Wednesday, August 20, 2008

Day Forty-eight: "Off-roading" in a Prius

I woke up to gravel crunching and looked out the window to my son-in-law and his father loading up the newly refurbished canoe to go fly fishing. While I was up for good, I didn't run out to join them on their fish quest.

Instead, I joined the second expedition out the door to hike, well more of an educational walk, around the Bane Berry Nature Loop and the Independent and Blue Ridge mines. (I still don't know what they mined.) I kept wondering what the red berries were, then we came upon a nature sign that told us. They were Bane Berries. We don't know whether the white ones were an albino mutation, a different stage of the same berry, or a snow berry.

After a lunch of tomato and mustard sandwiches, we headed off to Lake Walton for canoeing (and swimming). My daughter "guilted" me into swimming across the lake, if you can call what I did swimming. It was at least 200 yards regardless of the real distance because I definitely didn't go straight across. I was a little concerned with the circling buzzards. Once we got across, the sag canoe came by and got us back to the starting side.

We also saw a number of tanker planes over flying us to drop their loads on at least one of the three fires in the area.

My daughter drove one of the cars back and missed the turn that would have taken us back to the paved road. This led to a back road adventure that didn't involve paving. We obviously made it.

Dinner was my daughter, son-in-law, and my turn. They supplied a great Caribbean Black Bean soup with all kinds of fresh toppings.
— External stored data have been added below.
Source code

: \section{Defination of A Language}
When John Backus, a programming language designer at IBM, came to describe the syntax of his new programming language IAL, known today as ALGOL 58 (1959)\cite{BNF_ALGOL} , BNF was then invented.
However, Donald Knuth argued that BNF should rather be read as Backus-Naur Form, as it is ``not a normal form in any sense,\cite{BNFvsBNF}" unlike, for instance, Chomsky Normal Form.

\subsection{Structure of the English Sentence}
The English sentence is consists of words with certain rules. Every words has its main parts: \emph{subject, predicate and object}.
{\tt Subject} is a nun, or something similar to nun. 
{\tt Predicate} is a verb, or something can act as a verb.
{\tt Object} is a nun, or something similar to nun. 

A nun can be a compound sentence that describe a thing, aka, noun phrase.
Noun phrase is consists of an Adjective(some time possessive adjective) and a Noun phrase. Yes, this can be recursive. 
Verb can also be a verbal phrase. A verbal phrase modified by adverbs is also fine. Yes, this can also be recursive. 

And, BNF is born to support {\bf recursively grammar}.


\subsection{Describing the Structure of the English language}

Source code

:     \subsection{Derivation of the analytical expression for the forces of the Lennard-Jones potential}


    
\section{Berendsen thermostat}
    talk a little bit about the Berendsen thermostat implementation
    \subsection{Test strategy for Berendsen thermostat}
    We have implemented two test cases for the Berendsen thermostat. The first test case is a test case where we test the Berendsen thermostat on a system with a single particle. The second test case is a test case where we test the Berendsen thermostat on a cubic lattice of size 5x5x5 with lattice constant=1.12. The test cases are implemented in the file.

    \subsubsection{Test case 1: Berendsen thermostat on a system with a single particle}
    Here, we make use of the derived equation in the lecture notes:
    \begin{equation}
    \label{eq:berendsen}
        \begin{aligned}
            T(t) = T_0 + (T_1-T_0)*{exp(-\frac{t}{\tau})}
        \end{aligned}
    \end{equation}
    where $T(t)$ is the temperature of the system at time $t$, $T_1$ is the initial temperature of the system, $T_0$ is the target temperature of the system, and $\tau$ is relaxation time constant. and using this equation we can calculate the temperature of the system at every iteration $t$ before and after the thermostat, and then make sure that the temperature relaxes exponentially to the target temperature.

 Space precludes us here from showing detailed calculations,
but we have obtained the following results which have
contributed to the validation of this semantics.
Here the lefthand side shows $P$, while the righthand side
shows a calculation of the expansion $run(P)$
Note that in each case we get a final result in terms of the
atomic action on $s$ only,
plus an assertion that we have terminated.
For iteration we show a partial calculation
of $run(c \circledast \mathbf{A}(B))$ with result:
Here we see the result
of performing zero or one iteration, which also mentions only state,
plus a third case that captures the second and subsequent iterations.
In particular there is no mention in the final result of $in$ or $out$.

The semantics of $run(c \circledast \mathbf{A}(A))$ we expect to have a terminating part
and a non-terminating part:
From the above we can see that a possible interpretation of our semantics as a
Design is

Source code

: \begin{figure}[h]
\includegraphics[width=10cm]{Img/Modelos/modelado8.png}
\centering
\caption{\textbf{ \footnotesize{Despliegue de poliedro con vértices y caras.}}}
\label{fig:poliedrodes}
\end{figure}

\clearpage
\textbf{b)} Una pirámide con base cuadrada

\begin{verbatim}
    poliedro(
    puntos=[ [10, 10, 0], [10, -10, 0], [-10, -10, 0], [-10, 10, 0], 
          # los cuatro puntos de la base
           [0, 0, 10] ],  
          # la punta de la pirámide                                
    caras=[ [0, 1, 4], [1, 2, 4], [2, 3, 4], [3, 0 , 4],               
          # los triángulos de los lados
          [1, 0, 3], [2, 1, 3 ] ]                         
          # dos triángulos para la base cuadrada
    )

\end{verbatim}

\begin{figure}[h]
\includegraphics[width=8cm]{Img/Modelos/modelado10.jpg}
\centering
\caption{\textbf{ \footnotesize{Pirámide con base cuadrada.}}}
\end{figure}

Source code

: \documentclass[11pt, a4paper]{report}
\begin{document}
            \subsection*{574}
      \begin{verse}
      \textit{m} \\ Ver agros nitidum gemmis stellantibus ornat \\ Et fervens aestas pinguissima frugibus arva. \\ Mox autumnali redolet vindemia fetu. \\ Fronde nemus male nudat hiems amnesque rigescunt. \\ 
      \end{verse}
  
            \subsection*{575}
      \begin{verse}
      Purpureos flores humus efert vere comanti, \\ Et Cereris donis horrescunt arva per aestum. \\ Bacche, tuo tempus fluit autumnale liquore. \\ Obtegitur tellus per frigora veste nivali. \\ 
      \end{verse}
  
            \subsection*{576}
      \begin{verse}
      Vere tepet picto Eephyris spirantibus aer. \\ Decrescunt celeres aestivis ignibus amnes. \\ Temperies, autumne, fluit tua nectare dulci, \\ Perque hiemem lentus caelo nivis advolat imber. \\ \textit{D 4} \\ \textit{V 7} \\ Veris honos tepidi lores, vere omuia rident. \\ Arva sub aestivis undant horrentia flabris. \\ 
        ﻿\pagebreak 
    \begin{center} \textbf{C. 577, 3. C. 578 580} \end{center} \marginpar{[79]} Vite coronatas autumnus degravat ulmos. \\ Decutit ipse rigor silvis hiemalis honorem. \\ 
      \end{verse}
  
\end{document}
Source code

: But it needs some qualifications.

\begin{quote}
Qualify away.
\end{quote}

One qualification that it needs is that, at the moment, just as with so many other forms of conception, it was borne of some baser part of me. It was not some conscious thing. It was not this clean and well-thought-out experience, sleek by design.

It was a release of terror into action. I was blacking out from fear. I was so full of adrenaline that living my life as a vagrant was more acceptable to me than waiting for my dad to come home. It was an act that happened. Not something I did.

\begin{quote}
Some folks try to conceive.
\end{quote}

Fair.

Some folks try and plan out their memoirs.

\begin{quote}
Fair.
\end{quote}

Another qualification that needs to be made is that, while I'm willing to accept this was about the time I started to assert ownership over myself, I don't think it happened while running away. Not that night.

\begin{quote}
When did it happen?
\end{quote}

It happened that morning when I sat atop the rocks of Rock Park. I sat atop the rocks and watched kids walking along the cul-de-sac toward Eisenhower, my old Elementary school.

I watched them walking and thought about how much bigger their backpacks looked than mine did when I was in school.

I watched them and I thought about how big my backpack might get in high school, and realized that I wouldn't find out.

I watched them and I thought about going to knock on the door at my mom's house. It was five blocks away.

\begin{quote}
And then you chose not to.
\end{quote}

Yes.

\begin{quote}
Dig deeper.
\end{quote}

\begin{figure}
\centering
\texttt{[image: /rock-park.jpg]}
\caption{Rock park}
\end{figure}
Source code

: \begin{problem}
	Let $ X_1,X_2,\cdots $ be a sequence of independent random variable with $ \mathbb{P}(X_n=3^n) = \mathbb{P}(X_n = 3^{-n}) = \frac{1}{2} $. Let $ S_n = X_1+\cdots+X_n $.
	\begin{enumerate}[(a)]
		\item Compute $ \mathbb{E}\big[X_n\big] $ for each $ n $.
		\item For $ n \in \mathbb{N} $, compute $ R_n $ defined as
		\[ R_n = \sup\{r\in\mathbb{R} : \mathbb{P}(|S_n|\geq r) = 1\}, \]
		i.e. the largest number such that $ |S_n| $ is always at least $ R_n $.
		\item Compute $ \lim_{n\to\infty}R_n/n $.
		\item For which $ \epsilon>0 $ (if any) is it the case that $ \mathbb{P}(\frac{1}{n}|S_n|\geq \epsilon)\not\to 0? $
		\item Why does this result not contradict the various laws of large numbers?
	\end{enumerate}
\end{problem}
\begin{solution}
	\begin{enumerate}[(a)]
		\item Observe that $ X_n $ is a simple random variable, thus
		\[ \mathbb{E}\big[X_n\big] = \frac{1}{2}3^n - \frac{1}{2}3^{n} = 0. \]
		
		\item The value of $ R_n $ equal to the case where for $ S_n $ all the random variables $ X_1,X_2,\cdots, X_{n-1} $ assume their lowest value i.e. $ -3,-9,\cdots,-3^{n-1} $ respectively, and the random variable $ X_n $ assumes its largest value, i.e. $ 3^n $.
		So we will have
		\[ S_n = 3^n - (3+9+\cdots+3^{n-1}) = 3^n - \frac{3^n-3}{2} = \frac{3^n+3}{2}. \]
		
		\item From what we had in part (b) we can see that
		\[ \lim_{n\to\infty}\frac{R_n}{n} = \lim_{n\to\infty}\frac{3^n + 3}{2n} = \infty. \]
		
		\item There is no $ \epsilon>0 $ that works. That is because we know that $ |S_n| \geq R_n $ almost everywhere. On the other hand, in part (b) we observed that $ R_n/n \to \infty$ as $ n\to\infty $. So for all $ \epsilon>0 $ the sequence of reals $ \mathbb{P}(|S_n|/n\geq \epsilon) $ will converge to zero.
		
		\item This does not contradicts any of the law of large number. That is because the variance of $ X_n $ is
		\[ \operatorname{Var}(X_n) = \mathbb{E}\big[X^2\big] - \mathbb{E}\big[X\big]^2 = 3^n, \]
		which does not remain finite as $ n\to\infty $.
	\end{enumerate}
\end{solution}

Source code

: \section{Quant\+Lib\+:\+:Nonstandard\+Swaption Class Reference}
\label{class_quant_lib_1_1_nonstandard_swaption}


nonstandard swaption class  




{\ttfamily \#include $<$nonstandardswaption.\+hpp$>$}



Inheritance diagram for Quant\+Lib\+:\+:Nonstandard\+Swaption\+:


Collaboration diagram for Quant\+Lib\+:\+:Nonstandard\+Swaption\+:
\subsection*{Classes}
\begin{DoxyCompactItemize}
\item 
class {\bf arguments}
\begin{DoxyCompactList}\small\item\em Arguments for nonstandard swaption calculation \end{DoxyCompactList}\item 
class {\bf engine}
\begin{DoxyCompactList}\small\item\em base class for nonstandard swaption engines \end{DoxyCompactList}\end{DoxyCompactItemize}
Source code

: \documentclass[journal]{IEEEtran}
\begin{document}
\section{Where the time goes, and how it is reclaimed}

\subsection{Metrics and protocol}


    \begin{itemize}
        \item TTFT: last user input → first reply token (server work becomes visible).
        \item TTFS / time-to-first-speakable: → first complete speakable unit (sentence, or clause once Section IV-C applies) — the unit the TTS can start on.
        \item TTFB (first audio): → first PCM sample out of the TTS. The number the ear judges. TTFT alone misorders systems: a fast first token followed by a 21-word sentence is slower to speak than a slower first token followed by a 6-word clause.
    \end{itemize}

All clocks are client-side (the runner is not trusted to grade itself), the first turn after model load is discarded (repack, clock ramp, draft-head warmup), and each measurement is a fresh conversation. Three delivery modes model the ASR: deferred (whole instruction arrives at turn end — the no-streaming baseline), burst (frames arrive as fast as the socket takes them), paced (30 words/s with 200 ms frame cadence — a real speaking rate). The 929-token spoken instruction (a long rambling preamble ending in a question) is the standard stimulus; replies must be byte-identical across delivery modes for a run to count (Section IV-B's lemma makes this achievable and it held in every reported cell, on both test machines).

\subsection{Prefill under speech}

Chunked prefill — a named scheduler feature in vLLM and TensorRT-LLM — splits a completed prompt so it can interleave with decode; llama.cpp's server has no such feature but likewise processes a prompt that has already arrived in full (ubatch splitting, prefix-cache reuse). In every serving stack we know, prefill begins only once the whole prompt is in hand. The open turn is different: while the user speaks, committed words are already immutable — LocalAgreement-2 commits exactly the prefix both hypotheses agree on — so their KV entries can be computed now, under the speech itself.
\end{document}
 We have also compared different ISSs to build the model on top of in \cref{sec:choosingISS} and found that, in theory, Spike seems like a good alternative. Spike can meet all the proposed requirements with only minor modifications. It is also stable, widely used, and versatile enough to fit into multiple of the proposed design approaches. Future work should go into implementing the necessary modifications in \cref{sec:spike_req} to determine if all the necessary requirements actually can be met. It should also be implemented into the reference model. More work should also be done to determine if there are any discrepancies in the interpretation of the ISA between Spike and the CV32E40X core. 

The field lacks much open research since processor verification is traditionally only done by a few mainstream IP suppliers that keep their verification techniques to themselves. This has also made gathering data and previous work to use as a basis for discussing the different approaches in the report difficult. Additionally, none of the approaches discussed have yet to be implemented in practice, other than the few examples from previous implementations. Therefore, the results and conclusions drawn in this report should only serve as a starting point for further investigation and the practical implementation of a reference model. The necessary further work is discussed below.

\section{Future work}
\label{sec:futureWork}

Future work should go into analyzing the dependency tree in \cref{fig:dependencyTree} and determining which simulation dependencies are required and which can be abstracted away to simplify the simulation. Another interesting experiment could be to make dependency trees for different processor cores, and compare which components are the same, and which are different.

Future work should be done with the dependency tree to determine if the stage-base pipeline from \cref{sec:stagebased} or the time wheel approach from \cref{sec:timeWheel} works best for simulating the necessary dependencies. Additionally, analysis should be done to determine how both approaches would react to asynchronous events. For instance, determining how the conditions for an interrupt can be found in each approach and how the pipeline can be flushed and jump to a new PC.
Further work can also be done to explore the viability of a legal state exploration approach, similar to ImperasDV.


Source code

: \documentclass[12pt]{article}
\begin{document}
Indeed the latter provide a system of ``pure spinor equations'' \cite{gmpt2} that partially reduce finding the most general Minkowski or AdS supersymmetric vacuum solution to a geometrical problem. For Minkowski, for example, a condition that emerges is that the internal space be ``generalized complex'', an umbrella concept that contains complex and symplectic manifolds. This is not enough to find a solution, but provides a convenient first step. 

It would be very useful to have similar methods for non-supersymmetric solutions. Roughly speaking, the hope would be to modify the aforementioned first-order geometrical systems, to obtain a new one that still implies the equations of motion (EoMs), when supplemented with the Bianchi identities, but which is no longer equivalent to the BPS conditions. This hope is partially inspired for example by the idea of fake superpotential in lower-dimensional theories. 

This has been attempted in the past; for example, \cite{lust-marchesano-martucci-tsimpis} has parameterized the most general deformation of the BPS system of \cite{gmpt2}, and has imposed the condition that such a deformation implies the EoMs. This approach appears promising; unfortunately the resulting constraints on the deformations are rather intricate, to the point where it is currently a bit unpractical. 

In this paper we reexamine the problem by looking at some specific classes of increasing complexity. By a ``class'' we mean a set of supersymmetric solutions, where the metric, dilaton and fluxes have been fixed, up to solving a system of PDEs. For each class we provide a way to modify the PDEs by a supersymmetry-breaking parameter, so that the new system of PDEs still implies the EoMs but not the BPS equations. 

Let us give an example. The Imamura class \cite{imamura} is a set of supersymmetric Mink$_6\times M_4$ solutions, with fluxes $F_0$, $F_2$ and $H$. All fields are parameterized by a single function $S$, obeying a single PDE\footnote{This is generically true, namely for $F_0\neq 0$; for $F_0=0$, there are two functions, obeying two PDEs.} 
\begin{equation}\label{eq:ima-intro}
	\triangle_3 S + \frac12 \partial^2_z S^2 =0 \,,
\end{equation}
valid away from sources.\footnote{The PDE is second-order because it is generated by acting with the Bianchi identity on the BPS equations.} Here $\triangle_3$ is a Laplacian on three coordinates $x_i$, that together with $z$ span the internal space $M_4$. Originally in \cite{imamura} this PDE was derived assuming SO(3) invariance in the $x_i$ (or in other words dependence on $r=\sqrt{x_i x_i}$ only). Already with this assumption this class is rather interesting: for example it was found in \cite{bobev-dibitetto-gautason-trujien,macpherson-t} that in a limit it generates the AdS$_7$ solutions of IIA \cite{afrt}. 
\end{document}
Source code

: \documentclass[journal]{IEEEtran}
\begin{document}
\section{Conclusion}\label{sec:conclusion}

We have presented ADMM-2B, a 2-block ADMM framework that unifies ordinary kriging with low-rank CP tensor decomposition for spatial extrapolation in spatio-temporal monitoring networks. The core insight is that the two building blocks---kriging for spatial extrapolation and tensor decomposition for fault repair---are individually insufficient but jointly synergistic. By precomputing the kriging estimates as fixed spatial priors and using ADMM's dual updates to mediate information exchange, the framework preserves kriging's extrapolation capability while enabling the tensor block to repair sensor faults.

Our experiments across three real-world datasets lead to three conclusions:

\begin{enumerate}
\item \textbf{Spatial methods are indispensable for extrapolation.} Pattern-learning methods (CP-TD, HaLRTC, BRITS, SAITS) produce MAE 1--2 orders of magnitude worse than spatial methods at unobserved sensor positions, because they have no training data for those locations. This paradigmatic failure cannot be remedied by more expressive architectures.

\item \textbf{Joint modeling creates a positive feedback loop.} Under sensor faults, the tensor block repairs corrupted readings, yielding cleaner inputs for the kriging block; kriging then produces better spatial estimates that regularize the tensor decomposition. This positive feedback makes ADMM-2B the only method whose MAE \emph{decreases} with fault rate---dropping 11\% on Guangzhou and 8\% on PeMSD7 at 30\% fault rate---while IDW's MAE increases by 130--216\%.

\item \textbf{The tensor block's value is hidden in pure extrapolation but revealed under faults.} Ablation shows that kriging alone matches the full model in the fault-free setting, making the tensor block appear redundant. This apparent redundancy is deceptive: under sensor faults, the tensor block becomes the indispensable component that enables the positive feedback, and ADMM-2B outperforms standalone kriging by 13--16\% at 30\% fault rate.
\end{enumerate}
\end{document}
I supplied the baked goods: the "Almost No Knead" bread, chocolate cupcakes, vanilla cupcakes, and cupcake toppings (raspberries, peaches, chocolate granache, and fluffy buttercream frosting). I'm eating too well in this Life after Layoff.

Almost all of us took a walk in the well moon lit dark after dinner to see if we could see the glow of any of the fires. We couldn't see a glow but could definitely see the ash falling like a light snow and smell the smoke.